INFORMATION SHOWN section start

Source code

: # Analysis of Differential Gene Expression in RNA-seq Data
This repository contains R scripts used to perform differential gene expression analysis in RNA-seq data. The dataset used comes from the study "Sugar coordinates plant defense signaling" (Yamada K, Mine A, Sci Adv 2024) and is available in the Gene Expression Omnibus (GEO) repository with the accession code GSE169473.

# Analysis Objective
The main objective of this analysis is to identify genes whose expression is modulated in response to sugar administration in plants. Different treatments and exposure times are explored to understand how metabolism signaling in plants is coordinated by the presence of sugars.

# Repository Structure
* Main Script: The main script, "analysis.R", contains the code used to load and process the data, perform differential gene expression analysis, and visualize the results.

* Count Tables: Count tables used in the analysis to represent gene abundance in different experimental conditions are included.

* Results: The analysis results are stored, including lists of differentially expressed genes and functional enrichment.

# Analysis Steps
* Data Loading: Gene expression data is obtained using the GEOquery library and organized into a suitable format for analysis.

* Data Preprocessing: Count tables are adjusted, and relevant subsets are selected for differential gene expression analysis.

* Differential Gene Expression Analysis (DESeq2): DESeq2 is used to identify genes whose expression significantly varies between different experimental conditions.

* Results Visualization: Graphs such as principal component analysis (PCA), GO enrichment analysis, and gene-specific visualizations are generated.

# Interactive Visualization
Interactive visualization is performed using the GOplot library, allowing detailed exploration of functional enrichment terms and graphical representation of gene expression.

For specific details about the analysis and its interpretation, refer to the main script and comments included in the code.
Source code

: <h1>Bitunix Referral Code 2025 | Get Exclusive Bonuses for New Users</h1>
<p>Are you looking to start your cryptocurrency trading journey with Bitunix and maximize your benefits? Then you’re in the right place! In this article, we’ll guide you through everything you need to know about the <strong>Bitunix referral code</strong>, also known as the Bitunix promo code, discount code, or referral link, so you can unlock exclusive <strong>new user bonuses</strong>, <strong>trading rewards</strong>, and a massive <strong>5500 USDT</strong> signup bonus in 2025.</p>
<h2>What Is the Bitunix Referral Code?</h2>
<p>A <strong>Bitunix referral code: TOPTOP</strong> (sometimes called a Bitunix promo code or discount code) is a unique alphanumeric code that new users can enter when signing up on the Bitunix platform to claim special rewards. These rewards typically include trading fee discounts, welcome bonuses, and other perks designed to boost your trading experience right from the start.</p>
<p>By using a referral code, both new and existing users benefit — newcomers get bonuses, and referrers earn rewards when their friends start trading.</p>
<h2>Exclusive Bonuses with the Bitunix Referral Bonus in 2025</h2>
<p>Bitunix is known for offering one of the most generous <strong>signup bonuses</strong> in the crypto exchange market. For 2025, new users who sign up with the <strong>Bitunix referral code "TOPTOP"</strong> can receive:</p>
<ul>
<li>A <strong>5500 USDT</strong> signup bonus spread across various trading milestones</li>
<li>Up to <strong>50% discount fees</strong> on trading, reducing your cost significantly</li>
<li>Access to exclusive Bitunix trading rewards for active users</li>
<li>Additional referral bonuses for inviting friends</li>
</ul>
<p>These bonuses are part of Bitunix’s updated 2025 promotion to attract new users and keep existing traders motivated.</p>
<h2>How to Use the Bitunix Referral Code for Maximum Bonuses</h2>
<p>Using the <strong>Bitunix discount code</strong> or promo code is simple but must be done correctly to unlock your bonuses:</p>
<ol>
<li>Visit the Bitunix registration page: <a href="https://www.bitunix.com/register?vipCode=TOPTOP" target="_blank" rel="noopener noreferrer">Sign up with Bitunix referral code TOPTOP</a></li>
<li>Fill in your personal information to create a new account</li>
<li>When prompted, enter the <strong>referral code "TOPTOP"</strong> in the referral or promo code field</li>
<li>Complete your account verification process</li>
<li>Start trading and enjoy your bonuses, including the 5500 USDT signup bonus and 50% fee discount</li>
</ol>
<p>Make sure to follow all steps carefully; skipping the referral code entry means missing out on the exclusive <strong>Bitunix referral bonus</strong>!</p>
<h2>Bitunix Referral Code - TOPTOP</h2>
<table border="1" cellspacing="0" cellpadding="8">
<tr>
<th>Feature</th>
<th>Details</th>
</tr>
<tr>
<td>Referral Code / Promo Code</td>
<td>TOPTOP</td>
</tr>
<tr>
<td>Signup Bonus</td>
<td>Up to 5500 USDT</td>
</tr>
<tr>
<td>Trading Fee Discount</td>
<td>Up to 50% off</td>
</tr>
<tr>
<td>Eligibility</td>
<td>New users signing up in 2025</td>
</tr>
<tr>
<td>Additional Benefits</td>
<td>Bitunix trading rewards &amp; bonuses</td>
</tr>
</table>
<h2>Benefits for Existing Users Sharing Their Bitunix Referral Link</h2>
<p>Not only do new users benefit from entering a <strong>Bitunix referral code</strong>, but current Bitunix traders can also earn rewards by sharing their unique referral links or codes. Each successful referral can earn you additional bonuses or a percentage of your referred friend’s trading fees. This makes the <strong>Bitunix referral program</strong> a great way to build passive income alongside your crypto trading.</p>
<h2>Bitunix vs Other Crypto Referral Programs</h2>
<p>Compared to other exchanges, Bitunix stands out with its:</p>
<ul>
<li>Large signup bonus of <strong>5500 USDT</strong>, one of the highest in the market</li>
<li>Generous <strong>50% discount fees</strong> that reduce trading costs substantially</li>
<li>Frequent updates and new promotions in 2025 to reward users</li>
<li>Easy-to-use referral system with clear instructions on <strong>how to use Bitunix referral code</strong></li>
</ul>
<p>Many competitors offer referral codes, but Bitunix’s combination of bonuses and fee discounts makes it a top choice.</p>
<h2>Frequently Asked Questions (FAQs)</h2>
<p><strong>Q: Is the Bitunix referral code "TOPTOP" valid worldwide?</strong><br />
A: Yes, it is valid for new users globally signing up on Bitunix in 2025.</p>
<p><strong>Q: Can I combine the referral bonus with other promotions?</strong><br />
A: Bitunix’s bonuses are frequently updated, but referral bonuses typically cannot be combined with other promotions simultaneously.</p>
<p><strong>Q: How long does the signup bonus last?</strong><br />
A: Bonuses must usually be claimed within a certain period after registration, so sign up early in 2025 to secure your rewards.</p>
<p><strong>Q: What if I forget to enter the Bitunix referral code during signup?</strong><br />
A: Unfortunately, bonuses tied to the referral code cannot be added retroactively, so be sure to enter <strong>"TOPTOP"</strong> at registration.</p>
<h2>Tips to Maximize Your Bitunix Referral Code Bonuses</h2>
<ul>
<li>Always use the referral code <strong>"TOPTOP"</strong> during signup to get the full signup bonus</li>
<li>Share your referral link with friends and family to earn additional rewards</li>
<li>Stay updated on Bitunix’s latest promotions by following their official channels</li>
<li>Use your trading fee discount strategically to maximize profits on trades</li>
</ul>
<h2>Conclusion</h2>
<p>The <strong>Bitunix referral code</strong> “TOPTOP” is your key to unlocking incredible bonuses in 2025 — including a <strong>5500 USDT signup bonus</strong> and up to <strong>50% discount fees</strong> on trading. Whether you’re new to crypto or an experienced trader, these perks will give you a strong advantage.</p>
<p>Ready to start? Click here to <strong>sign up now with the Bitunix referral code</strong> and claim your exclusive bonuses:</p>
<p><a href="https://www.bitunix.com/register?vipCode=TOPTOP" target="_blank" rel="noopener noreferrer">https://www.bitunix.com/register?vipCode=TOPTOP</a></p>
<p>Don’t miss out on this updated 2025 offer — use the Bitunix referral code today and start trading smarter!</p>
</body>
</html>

INFORMATION SHOWN section end

AIM OF THE TASK. Could you please retype the lines from the start of the data through the line with "# Analysis Objective", both included, and nothing else?

ANSWER TO THE PROBLEM.
Source code

: # Analysis of Differential Gene Expression in RNA-seq Data
This repository contains R scripts used to perform differential gene expression analysis in RNA-seq data. The dataset used comes from the study "Sugar coordinates plant defense signaling" (Yamada K, Mine A, Sci Adv 2024) and is available in the Gene Expression Omnibus (GEO) repository with the accession code GSE169473.

# Analysis Objective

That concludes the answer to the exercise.